[Plain-text document sources]
════

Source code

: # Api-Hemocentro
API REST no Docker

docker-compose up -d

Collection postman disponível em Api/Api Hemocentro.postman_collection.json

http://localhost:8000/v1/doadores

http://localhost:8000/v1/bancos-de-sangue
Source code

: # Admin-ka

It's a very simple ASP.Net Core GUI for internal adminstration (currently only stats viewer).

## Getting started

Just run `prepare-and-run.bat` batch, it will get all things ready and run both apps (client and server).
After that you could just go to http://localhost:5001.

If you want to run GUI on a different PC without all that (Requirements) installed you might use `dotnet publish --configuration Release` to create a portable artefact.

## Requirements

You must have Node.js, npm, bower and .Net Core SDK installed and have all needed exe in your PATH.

════

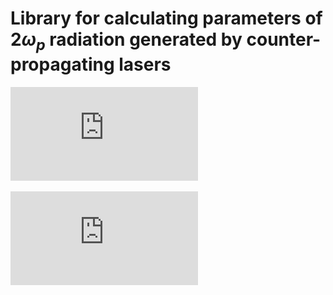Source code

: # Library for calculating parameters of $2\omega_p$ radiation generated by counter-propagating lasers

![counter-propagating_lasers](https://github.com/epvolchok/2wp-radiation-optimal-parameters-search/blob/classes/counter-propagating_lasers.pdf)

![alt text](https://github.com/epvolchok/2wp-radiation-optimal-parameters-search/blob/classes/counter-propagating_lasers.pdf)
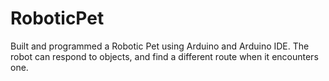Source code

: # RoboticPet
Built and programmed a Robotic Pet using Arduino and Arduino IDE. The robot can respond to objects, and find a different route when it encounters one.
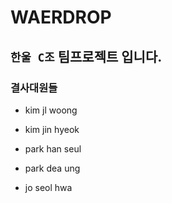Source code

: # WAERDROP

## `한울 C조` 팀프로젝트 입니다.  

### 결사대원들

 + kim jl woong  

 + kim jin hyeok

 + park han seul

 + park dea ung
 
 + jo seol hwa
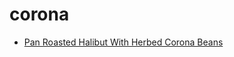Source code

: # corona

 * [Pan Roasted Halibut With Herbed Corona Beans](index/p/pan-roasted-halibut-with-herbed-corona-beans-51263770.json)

════

_PROBLEM TO WORK ON_:
Across the entries above, tally every line that includes the string "epvolchok", then state only the count.

_SOLUTION TO THE PROBLEM_:
2